What followed was a flood of confident criticism. Users dissected the painting’s composition, texture, and color palette with surprising certainty, describing it as “emotionless,” poorly structured, and visually artificial.
Some argued the brushwork lacked intention, while others mocked the piece as “AI slop.” One commenter reportedly shared an 850-word analysis explaining why the image supposedly failed to capture Monet’s understanding of light and atmosphere.
There was just one problem: the artwork was real. The image came from Monet’s Water Lilies series painted around 1915 and currently housed at the Neue Pinakothek museum in Munich.
Once the reveal spread online, reactions quickly flipped from critique to embarrassment. Screenshots of deleted posts circulated across social media, with many users mocking how quickly people had dismissed a genuine Impressionist painting simply because it carried an AI label.
Appreciators of fine art might also point out an ironic historical parallel. During the late 19th century, Monet and fellow Impressionists were frequently criticized for loose brushwork, unfinished appearances, and unconventional compositions. Some of the same complaints directed at the supposedly “fake AI” painting closely resembled attacks leveled at Impressionism during its early years. What once scandalized traditional art institutions now accidentally passed as suspicious machine output.

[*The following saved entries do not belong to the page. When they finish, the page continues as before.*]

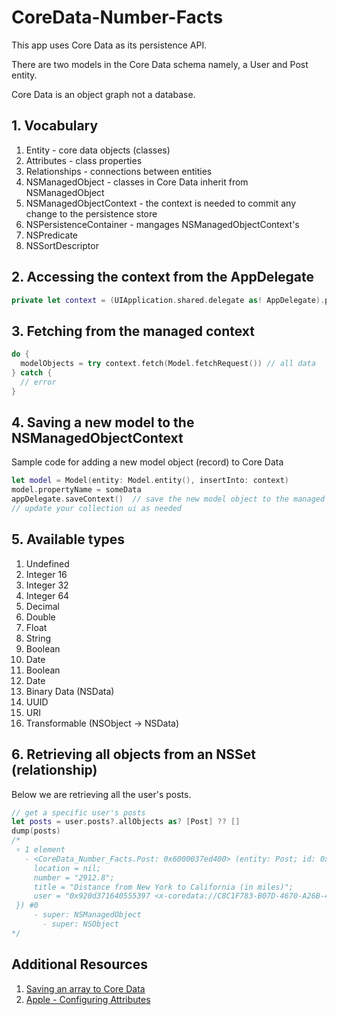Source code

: # CoreData-Number-Facts

This app uses Core Data as its persistence API. 

There are two models in the Core Data schema namely, a User and Post entity. 

Core Data is an object graph not a database. 

## 1. Vocabulary 

1. Entity - core data objects (classes)
1. Attributes - class properties
1. Relationships - connections between entities
1. NSManagedObject - classes in Core Data inherit from NSManagedObject
1. NSManagedObjectContext - the context is needed to commit any change to the persistence store
1. NSPersistenceContainer - mangages NSManagedObjectContext's
1. NSPredicate 
1. NSSortDescriptor


## 2. Accessing the context from the AppDelegate 

```swift
private let context = (UIApplication.shared.delegate as! AppDelegate).persistentContainer.viewContext
```

## 3. Fetching from the managed context 

```swift 
do {
  modelObjects = try context.fetch(Model.fetchRequest()) // all data
} catch {
  // error
}
```

## 4. Saving a new model to the NSManagedObjectContext

Sample code for adding a new model object (record) to Core Data 

```swift 
let model = Model(entity: Model.entity(), insertInto: context)
model.propertyName = someData 
appDelegate.saveContext()  // save the new model object to the managed object content
// update your collection ui as needed 
```

## 5. Available types 

1. Undefined 
1. Integer 16
1. Integer 32
1. Integer 64
1. Decimal 
1. Double 
1. Float 
1. String 
1. Boolean
1. Date
1. Boolean
1. Date 
1. Binary Data (NSData) 
1. UUID 
1. URI 
1. Transformable (NSObject -> NSData)


## 6. Retrieving all objects from an NSSet (relationship) 

Below we are retrieving all the user's posts.

```swift 
// get a specific user's posts
let posts = user.posts?.allObjects as? [Post] ?? []
dump(posts)
/*
 ▿ 1 element
   - <CoreData_Number_Facts.Post: 0x6000037ed400> (entity: Post; id: 0x920d371640595395 <x-coredata://C8C1F783-B07D-4670-A26B-4026C71513C7/Post/p2>; data: {
     location = nil;
     number = "2912.8";
     title = "Distance from New York to California (in miles)";
     user = "0x920d371640555397 <x-coredata://C8C1F783-B07D-4670-A26B-4026C71513C7/User/p1>";
 }) #0
     - super: NSManagedObject
       - super: NSObject
*/
```

## Additional Resources 

1. [Saving an array to Core Data](https://gist.github.com/alexpaul/f4d7ed66101613e892e50e8317ab30ca)
1. [Apple - Configuring Attributes](https://developer.apple.com/documentation/coredata/modeling_data/configuring_attributes?language=objc)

Social platforms have increasingly introduced AI labels intended to improve transparency, but the Monet experiment suggested those labels can heavily influence perception before audiences even engage with the artwork itself. A 2024 Nature study similarly found that people often rated artwork less favorably once told it was generated by AI, even when they had previously responded positively to the same image.
Years on, Monet somehow managed to paint his way straight into the algorithmic uncanny valley.